▸ **About this exercise**:
The answer must be an exact copy of the records, with every picture left out.

▸ **Supplied entries**:
========================
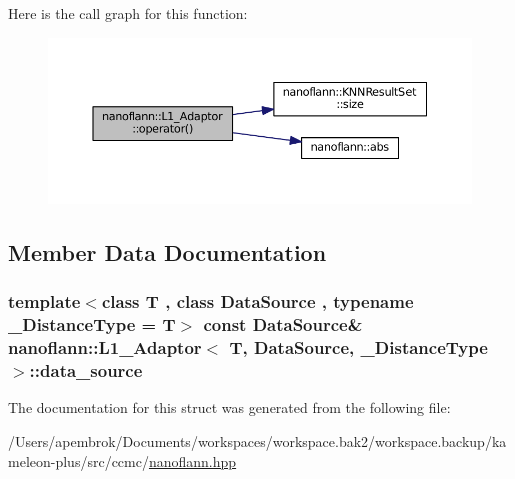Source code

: Here is the call graph for this function\-:
\nopagebreak
\begin{figure}[H]
\begin{center}
\leavevmode
\includegraphics[width=350pt]{structnanoflann_1_1_l1___adaptor_a84e509cc50ad2bb6bc3fbe9f073ea4e3_cgraph}
\end{center}
\end{figure}




\subsection{Member Data Documentation}
\hypertarget{structnanoflann_1_1_l1___adaptor_af5ffa8683071c1452a4619cce0a6f707}{
\subsubsection[{data\-\_\-source}]{\setlength{\rightskip}{0pt plus 5cm}template$<$class T , class Data\-Source , typename \-\_\-\-Distance\-Type  = T$>$ const Data\-Source\& {\bf nanoflann\-::\-L1\-\_\-\-Adaptor}$<$ T, Data\-Source, \-\_\-\-Distance\-Type $>$\-::data\-\_\-source}}\label{structnanoflann_1_1_l1___adaptor_af5ffa8683071c1452a4619cce0a6f707}


The documentation for this struct was generated from the following file\-:\begin{DoxyCompactItemize}
\item 
/\-Users/apembrok/\-Documents/workspaces/workspace.\-bak2/workspace.\-backup/kameleon-\/plus/src/ccmc/\hyperlink{nanoflann_8hpp}{nanoflann.\-hpp}\end{DoxyCompactItemize}
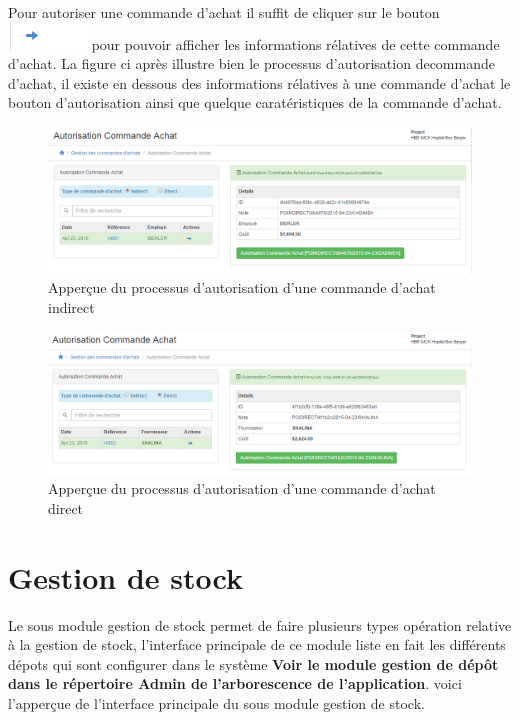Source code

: \documentclass[12pt,a4paper]{report}
\begin{document}
Pour autoriser une commande d'achat il suffit de cliquer sur le bouton \includegraphics[scale=0.7]{pic/BlueArrow.png} pour pouvoir afficher les informations rélatives de cette commande d'achat. La figure ci après illustre bien le processus d'autorisation decommande d'achat, il existe en dessous des informations rélatives à une commande d'achat le bouton d'autorisation ainsi que quelque caratéristiques de la commande d'achat.

\begin{figure}[h]
\begin{center}
\includegraphics[width=12cm]{pic/AutorIndirect.png}
\end{center}
\caption{Apperçue du processus d'autorisation d'une commande d'achat indirect}
\label{Apperçue du processus d'autorisation d'une commande d'achat indirect}
\end{figure} 

\begin{figure}[h]
\begin{center}
\includegraphics[width=12cm]{pic/AutorDirect.png}
\end{center}
\caption{Apperçue du processus d'autorisation d'une commande d'achat direct}
\label{Apperçue du processus d'autorisation d'une commande d'achat direct}
\end{figure} 

\newpage
\section{Gestion de stock}
Le sous module gestion de stock permet de faire plusieurs types opération relative à la gestion de stock, l'interface principale de ce module liste en fait les différents dépots qui sont configurer dans le système \textbf{Voir le module gestion de dépôt dans le répertoire Admin de l'arborescence de l'application}. voici l'apperçue de l'interface principale du sous module gestion de stock.
\end{document}
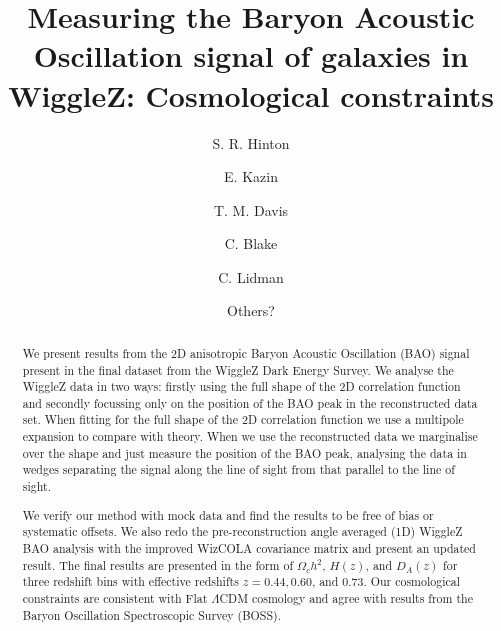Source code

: \documentclass[iop,twocolappendix]{emulateapj}
\newcommand{\kmsmpc}{km\,s$^{-1}$\,Mpc$^{-1}$}
\begin{document}
\title{Measuring the Baryon Acoustic Oscillation signal of galaxies in WiggleZ: Cosmological constraints} %

\author{S. R. Hinton}

\author{E. Kazin}

\author{T. M. Davis}

\author{C. Blake}
 
\author{C. Lidman}

\author{Others?}


\begin{abstract}
We present results from the 2D anisotropic Baryon Acoustic Oscillation (BAO) signal present in the final dataset from the WiggleZ Dark Energy Survey.  We analyse the WiggleZ data in two ways: firstly using the full shape of the 2D correlation function and secondly focussing only on the position of the BAO peak in the reconstructed data set. When fitting for the full shape of the 2D correlation function we use a multipole expansion to compare with theory.  When we use the reconstructed data we marginalise over the shape and just measure the position of the BAO peak, analysing the data in wedges separating the signal along the line of sight from that parallel to the line of sight. 

We verify our method with mock data and find the results to be free of bias or systematic offsets.  We also redo the pre-reconstruction angle averaged (1D) WiggleZ BAO analysis with the improved WizCOLA covariance matrix and present an updated result.   The final results are presented in the form of $\Omega_c h^2$, $H(z)$, and $D_A(z)$ for three redshift bins with effective redshifts $z = 0.44, 0.60$, and $0.73$.  
Our cosmological constraints are consistent with Flat $\Lambda$CDM cosmology and agree with results from the Baryon Oscillation Spectroscopic Survey (BOSS).
\end{abstract}
\end{document}
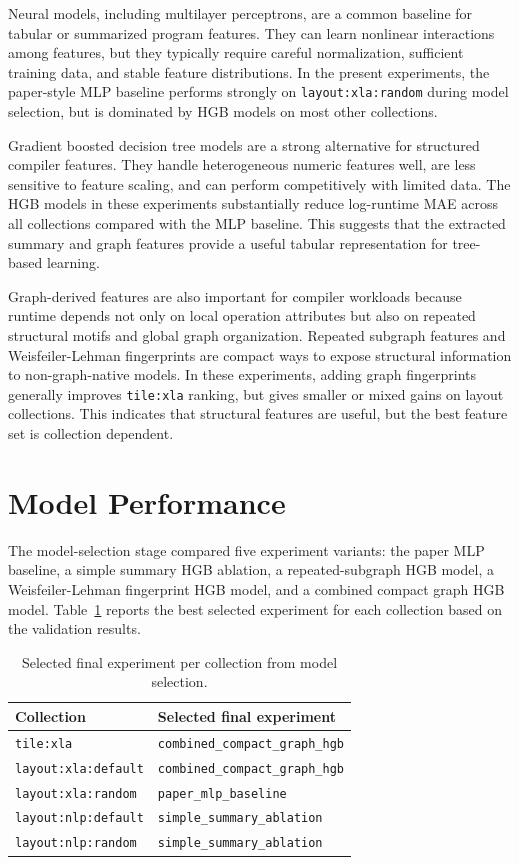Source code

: \documentclass[11pt]{article}
\begin{document}
Neural models, including multilayer perceptrons, are a common baseline for tabular or summarized program features. They can learn nonlinear interactions among features, but they typically require careful normalization, sufficient training data, and stable feature distributions. In the present experiments, the paper-style MLP baseline performs strongly on \texttt{layout:xla:random} during model selection, but is dominated by HGB models on most other collections.

Gradient boosted decision tree models are a strong alternative for structured compiler features. They handle heterogeneous numeric features well, are less sensitive to feature scaling, and can perform competitively with limited data. The HGB models in these experiments substantially reduce log-runtime MAE across all collections compared with the MLP baseline. This suggests that the extracted summary and graph features provide a useful tabular representation for tree-based learning.

Graph-derived features are also important for compiler workloads because runtime depends not only on local operation attributes but also on repeated structural motifs and global graph organization. Repeated subgraph features and Weisfeiler-Lehman fingerprints are compact ways to expose structural information to non-graph-native models. In these experiments, adding graph fingerprints generally improves \texttt{tile:xla} ranking, but gives smaller or mixed gains on layout collections. This indicates that structural features are useful, but the best feature set is collection dependent.

\section{Model Performance}
The model-selection stage compared five experiment variants: the paper MLP baseline, a simple summary HGB ablation, a repeated-subgraph HGB model, a Weisfeiler-Lehman fingerprint HGB model, and a combined compact graph HGB model. Table~\ref{tab:selection} reports the best selected experiment for each collection based on the validation results.

\begin{table}[h]
\centering
\caption{Selected final experiment per collection from model selection.}
\label{tab:selection}
\begin{tabular}{ll}
\toprule
Collection & Selected final experiment \\
\midrule
\texttt{tile:xla} & \texttt{combined\_compact\_graph\_hgb} \\
\texttt{layout:xla:default} & \texttt{combined\_compact\_graph\_hgb} \\
\texttt{layout:xla:random} & \texttt{paper\_mlp\_baseline} \\
\texttt{layout:nlp:default} & \texttt{simple\_summary\_ablation} \\
\texttt{layout:nlp:random} & \texttt{simple\_summary\_ablation} \\
\bottomrule
\end{tabular}
\end{table}
\end{document}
========================
▸ **Problem solution**:
Source code

: Here is the call graph for this function\-:
\nopagebreak
\begin{figure}[H]
\begin{center}
\leavevmode
\includegraphics[width=350pt]{structnanoflann_1_1_l1___adaptor_a84e509cc50ad2bb6bc3fbe9f073ea4e3_cgraph}
\end{center}
\end{figure}




\subsection{Member Data Documentation}
\hypertarget{structnanoflann_1_1_l1___adaptor_af5ffa8683071c1452a4619cce0a6f707}{
\subsubsection[{data\-\_\-source}]{\setlength{\rightskip}{0pt plus 5cm}template$<$class T , class Data\-Source , typename \-\_\-\-Distance\-Type  = T$>$ const Data\-Source\& {\bf nanoflann\-::\-L1\-\_\-\-Adaptor}$<$ T, Data\-Source, \-\_\-\-Distance\-Type $>$\-::data\-\_\-source}}\label{structnanoflann_1_1_l1___adaptor_af5ffa8683071c1452a4619cce0a6f707}


The documentation for this struct was generated from the following file\-:\begin{DoxyCompactItemize}
\item 
/\-Users/apembrok/\-Documents/workspaces/workspace.\-bak2/workspace.\-backup/kameleon-\/plus/src/ccmc/\hyperlink{nanoflann_8hpp}{nanoflann.\-hpp}\end{DoxyCompactItemize}
Source code

: \documentclass[12pt,a4paper]{report}
\begin{document}
Pour autoriser une commande d'achat il suffit de cliquer sur le bouton \includegraphics[scale=0.7]{pic/BlueArrow.png} pour pouvoir afficher les informations rélatives de cette commande d'achat. La figure ci après illustre bien le processus d'autorisation decommande d'achat, il existe en dessous des informations rélatives à une commande d'achat le bouton d'autorisation ainsi que quelque caratéristiques de la commande d'achat.

\begin{figure}[h]
\begin{center}
\includegraphics[width=12cm]{pic/AutorIndirect.png}
\end{center}
\caption{Apperçue du processus d'autorisation d'une commande d'achat indirect}
\label{Apperçue du processus d'autorisation d'une commande d'achat indirect}
\end{figure} 

\begin{figure}[h]
\begin{center}
\includegraphics[width=12cm]{pic/AutorDirect.png}
\end{center}
\caption{Apperçue du processus d'autorisation d'une commande d'achat direct}
\label{Apperçue du processus d'autorisation d'une commande d'achat direct}
\end{figure} 

\newpage
\section{Gestion de stock}
Le sous module gestion de stock permet de faire plusieurs types opération relative à la gestion de stock, l'interface principale de ce module liste en fait les différents dépots qui sont configurer dans le système \textbf{Voir le module gestion de dépôt dans le répertoire Admin de l'arborescence de l'application}. voici l'apperçue de l'interface principale du sous module gestion de stock.
\end{document}
Source code

: \documentclass[iop,twocolappendix]{emulateapj}
\newcommand{\kmsmpc}{km\,s$^{-1}$\,Mpc$^{-1}$}
\begin{document}
\title{Measuring the Baryon Acoustic Oscillation signal of galaxies in WiggleZ: Cosmological constraints} %

\author{S. R. Hinton}

\author{E. Kazin}

\author{T. M. Davis}

\author{C. Blake}
 
\author{C. Lidman}

\author{Others?}


\begin{abstract}
We present results from the 2D anisotropic Baryon Acoustic Oscillation (BAO) signal present in the final dataset from the WiggleZ Dark Energy Survey.  We analyse the WiggleZ data in two ways: firstly using the full shape of the 2D correlation function and secondly focussing only on the position of the BAO peak in the reconstructed data set. When fitting for the full shape of the 2D correlation function we use a multipole expansion to compare with theory.  When we use the reconstructed data we marginalise over the shape and just measure the position of the BAO peak, analysing the data in wedges separating the signal along the line of sight from that parallel to the line of sight. 

We verify our method with mock data and find the results to be free of bias or systematic offsets.  We also redo the pre-reconstruction angle averaged (1D) WiggleZ BAO analysis with the improved WizCOLA covariance matrix and present an updated result.   The final results are presented in the form of $\Omega_c h^2$, $H(z)$, and $D_A(z)$ for three redshift bins with effective redshifts $z = 0.44, 0.60$, and $0.73$.  
Our cosmological constraints are consistent with Flat $\Lambda$CDM cosmology and agree with results from the Baryon Oscillation Spectroscopic Survey (BOSS).
\end{abstract}
\end{document}
Source code

: \documentclass[11pt]{article}
\begin{document}
Neural models, including multilayer perceptrons, are a common baseline for tabular or summarized program features. They can learn nonlinear interactions among features, but they typically require careful normalization, sufficient training data, and stable feature distributions. In the present experiments, the paper-style MLP baseline performs strongly on \texttt{layout:xla:random} during model selection, but is dominated by HGB models on most other collections.

Gradient boosted decision tree models are a strong alternative for structured compiler features. They handle heterogeneous numeric features well, are less sensitive to feature scaling, and can perform competitively with limited data. The HGB models in these experiments substantially reduce log-runtime MAE across all collections compared with the MLP baseline. This suggests that the extracted summary and graph features provide a useful tabular representation for tree-based learning.

Graph-derived features are also important for compiler workloads because runtime depends not only on local operation attributes but also on repeated structural motifs and global graph organization. Repeated subgraph features and Weisfeiler-Lehman fingerprints are compact ways to expose structural information to non-graph-native models. In these experiments, adding graph fingerprints generally improves \texttt{tile:xla} ranking, but gives smaller or mixed gains on layout collections. This indicates that structural features are useful, but the best feature set is collection dependent.

\section{Model Performance}
The model-selection stage compared five experiment variants: the paper MLP baseline, a simple summary HGB ablation, a repeated-subgraph HGB model, a Weisfeiler-Lehman fingerprint HGB model, and a combined compact graph HGB model. Table~\ref{tab:selection} reports the best selected experiment for each collection based on the validation results.

\begin{table}[h]
\centering
\caption{Selected final experiment per collection from model selection.}
\label{tab:selection}
\begin{tabular}{ll}
\toprule
Collection & Selected final experiment \\
\midrule
\texttt{tile:xla} & \texttt{combined\_compact\_graph\_hgb} \\
\texttt{layout:xla:default} & \texttt{combined\_compact\_graph\_hgb} \\
\texttt{layout:xla:random} & \texttt{paper\_mlp\_baseline} \\
\texttt{layout:nlp:default} & \texttt{simple\_summary\_ablation} \\
\texttt{layout:nlp:random} & \texttt{simple\_summary\_ablation} \\
\bottomrule
\end{tabular}
\end{table}
\end{document}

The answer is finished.